Action item: Please set down, exactly, the line with "শেষ করব সিলেট।’" and all lines that follow it through the end of the records below.

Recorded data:

>>

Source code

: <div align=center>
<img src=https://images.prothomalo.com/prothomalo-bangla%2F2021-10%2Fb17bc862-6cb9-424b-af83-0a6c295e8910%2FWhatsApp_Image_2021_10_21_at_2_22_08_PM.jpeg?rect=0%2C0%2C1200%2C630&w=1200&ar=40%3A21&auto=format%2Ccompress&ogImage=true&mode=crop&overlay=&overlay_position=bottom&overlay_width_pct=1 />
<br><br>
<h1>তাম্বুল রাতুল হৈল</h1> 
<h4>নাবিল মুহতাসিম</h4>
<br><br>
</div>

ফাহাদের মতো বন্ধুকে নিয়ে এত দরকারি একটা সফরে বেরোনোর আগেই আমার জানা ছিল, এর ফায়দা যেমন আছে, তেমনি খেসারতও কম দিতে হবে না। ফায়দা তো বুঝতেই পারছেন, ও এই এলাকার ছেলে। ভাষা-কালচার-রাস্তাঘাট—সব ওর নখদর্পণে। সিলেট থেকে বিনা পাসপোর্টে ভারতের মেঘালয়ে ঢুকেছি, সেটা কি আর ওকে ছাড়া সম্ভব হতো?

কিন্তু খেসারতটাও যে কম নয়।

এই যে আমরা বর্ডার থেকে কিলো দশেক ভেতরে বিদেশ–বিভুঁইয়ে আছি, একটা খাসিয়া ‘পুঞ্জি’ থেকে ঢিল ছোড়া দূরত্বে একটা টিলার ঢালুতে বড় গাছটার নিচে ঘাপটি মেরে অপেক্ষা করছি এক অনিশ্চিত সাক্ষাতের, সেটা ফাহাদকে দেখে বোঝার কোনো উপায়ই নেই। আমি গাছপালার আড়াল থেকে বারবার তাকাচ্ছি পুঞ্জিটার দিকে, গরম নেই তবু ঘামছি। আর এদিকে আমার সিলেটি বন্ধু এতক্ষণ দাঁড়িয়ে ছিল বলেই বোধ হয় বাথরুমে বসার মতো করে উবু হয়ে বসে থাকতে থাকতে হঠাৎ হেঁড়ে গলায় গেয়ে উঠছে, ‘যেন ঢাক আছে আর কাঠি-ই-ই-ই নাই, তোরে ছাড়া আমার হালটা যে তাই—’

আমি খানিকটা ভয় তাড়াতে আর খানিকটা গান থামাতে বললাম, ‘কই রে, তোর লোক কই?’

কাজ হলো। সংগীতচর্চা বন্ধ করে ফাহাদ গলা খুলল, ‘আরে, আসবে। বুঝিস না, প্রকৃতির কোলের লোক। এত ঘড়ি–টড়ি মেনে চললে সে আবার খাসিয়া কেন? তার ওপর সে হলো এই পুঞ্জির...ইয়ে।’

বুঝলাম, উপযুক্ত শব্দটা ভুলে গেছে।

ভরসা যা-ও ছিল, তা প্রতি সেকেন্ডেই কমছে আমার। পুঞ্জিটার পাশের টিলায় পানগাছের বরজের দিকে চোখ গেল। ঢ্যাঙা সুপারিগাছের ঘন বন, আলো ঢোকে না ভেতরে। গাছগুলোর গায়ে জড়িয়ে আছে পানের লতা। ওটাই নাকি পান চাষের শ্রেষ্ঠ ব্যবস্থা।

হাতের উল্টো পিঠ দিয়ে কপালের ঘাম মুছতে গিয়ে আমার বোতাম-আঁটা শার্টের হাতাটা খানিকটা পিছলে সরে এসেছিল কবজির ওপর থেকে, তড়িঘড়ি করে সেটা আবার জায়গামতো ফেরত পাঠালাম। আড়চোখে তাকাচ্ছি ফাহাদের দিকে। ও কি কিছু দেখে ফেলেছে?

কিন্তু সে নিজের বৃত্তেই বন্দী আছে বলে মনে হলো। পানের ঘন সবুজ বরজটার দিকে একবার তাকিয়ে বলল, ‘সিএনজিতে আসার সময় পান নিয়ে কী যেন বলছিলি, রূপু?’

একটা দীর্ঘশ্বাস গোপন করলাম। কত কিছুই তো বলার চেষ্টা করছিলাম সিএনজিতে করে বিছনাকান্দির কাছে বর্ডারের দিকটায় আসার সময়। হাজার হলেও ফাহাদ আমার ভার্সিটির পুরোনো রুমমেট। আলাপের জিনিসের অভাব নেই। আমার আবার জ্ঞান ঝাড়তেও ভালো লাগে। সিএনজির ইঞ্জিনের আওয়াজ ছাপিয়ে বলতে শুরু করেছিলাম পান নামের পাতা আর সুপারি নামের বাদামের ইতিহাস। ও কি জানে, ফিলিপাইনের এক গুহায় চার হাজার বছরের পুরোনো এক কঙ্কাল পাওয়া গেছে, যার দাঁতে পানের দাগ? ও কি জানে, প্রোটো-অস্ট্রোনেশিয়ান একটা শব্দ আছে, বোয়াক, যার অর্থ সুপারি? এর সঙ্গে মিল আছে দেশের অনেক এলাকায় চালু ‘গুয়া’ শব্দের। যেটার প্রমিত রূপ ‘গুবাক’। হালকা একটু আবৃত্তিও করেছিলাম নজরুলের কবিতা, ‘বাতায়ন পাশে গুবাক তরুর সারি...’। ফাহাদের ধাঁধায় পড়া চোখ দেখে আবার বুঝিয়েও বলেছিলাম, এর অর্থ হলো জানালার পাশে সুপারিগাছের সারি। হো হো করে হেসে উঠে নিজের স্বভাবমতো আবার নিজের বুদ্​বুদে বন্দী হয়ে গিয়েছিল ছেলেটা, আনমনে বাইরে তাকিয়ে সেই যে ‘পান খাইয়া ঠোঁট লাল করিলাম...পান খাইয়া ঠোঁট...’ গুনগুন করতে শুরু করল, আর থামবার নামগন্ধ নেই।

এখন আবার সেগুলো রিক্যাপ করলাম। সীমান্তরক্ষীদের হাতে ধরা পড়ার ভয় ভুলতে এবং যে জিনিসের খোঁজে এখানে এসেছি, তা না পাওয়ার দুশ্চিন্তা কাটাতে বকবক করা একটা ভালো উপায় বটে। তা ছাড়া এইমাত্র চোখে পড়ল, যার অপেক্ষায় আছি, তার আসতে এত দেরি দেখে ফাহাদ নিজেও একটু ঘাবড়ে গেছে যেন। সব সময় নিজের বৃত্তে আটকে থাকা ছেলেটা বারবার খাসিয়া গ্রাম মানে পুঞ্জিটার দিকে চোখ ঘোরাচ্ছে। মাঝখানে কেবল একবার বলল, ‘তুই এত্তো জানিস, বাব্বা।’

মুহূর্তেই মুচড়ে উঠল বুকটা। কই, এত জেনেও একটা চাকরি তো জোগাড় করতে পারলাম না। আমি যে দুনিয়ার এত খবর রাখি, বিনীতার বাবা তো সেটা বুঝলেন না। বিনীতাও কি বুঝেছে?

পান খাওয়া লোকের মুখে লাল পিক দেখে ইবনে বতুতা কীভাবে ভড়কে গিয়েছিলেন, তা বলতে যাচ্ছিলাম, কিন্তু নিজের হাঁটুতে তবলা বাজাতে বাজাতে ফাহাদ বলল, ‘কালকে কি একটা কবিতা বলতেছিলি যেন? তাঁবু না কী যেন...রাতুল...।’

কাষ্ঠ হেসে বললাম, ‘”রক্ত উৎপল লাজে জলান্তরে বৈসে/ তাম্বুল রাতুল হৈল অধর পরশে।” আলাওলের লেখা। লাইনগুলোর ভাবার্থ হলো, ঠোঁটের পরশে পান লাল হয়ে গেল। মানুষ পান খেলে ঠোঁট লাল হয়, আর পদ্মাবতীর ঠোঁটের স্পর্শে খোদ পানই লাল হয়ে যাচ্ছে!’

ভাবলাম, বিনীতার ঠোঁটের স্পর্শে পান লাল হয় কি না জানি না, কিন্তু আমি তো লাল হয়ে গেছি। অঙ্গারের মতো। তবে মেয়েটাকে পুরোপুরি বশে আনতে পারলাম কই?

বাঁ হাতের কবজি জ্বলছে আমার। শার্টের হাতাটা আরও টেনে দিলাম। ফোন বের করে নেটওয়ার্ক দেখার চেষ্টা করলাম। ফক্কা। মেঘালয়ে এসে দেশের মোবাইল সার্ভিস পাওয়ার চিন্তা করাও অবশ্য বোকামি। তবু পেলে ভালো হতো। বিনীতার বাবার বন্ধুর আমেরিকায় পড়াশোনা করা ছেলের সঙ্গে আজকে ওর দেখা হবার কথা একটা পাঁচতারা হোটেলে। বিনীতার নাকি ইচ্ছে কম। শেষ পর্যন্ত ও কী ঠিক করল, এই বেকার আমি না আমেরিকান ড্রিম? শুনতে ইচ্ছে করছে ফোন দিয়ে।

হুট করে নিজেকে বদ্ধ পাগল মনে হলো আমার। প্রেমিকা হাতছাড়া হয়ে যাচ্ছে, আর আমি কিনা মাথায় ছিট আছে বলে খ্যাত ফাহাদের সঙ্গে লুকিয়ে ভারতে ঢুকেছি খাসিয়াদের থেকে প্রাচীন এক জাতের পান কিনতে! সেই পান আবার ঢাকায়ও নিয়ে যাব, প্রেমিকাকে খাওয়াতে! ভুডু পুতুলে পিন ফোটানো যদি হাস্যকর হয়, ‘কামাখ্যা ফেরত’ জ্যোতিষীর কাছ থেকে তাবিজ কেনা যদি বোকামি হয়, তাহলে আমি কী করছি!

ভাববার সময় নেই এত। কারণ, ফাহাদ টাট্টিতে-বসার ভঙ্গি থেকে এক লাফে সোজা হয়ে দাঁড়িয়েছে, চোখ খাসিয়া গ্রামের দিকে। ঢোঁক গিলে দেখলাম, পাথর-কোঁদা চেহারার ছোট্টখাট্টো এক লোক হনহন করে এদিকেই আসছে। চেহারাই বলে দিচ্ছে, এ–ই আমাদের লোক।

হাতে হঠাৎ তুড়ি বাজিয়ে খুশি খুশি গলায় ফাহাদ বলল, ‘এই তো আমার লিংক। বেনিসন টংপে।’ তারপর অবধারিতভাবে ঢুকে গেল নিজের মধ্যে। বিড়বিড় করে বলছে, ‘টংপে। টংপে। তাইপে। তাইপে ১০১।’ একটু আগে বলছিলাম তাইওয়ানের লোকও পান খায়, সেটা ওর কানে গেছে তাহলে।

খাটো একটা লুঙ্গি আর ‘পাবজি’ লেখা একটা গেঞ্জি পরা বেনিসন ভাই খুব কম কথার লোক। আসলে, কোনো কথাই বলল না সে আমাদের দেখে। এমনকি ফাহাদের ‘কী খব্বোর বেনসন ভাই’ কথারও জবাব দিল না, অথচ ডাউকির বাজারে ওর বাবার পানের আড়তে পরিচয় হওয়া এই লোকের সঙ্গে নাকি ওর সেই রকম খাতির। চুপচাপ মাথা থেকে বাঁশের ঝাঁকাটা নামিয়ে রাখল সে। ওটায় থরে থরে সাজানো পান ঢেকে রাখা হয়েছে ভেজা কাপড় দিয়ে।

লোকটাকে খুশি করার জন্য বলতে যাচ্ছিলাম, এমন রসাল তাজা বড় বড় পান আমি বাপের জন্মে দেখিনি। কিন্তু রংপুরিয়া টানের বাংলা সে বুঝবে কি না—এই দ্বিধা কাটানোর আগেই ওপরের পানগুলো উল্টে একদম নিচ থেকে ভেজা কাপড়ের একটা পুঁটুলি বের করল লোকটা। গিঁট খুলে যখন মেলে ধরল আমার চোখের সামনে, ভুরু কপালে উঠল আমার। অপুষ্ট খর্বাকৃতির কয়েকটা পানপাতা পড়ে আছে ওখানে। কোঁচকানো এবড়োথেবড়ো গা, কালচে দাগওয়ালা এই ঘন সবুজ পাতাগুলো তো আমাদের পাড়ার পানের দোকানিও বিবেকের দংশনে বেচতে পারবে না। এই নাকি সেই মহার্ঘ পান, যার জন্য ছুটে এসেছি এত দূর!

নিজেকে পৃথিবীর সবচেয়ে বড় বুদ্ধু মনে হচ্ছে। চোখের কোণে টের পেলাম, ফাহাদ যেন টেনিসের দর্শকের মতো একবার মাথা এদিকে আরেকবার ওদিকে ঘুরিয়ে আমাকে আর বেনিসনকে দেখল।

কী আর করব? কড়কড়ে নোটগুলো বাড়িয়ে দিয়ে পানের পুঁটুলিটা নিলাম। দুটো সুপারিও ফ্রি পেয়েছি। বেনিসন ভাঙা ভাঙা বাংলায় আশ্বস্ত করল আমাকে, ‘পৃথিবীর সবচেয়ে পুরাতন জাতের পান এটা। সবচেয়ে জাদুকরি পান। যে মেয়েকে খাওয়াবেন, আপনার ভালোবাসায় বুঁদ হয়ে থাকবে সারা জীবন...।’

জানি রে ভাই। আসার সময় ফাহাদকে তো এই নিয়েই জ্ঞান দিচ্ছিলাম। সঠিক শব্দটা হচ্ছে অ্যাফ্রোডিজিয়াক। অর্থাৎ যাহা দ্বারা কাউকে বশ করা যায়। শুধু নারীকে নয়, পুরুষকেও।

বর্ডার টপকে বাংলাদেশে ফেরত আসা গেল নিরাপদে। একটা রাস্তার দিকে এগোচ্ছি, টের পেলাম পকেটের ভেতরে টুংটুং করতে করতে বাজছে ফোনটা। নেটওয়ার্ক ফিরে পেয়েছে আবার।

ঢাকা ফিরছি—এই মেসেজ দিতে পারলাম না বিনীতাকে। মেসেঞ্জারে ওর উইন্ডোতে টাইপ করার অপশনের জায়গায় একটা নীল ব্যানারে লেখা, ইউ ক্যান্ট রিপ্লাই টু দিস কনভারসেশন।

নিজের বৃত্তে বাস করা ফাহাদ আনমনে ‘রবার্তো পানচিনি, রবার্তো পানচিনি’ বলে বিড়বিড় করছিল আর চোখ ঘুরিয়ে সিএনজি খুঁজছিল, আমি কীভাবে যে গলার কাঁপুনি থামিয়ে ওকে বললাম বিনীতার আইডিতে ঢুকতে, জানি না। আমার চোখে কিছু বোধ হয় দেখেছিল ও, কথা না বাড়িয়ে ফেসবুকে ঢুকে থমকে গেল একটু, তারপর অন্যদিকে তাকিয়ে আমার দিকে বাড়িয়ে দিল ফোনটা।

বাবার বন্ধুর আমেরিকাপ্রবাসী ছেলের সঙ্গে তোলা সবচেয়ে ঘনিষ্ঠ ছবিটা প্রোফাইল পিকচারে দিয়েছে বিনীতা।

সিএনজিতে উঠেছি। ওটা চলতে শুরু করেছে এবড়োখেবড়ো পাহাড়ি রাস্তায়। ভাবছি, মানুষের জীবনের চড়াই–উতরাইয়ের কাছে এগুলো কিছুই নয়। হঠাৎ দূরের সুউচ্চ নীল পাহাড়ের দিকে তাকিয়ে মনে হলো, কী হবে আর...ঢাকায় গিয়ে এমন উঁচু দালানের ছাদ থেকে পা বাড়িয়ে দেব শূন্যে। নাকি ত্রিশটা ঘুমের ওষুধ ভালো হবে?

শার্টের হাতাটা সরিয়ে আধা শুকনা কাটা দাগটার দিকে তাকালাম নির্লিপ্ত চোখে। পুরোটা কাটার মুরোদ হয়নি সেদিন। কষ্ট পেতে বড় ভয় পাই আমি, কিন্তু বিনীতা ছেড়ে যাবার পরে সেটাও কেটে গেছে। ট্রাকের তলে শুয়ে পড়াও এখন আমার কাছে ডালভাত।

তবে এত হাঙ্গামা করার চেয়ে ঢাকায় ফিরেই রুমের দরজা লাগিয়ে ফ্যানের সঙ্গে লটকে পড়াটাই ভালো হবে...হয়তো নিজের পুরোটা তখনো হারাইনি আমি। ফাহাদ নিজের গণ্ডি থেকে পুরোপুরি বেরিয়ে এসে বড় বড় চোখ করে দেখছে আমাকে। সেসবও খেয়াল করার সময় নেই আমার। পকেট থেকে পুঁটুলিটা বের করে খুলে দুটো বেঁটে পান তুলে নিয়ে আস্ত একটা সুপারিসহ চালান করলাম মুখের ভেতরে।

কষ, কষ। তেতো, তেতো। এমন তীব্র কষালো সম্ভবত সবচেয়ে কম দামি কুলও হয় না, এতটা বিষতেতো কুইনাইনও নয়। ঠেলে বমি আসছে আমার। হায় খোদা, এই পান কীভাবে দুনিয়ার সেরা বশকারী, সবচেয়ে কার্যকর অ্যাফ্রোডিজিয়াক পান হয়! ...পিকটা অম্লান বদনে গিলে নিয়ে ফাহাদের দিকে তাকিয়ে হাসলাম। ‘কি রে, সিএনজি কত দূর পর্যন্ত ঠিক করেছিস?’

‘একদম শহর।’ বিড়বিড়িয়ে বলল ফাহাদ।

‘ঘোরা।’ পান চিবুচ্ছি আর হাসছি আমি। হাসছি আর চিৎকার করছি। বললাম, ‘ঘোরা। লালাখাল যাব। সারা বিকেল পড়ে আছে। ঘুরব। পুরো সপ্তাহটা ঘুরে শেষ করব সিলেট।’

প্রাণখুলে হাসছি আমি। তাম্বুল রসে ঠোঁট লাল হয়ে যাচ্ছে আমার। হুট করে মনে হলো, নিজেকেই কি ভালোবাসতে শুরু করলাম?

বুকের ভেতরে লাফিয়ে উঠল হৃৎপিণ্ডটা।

<<

Answer space:
‘ঘোরা।’ পান চিবুচ্ছি আর হাসছি আমি। হাসছি আর চিৎকার করছি। বললাম, ‘ঘোরা। লালাখাল যাব। সারা বিকেল পড়ে আছে। ঘুরব। পুরো সপ্তাহটা ঘুরে শেষ করব সিলেট।’

প্রাণখুলে হাসছি আমি। তাম্বুল রসে ঠোঁট লাল হয়ে যাচ্ছে আমার। হুট করে মনে হলো, নিজেকেই কি ভালোবাসতে শুরু করলাম?

বুকের ভেতরে লাফিয়ে উঠল হৃৎপিণ্ডটা।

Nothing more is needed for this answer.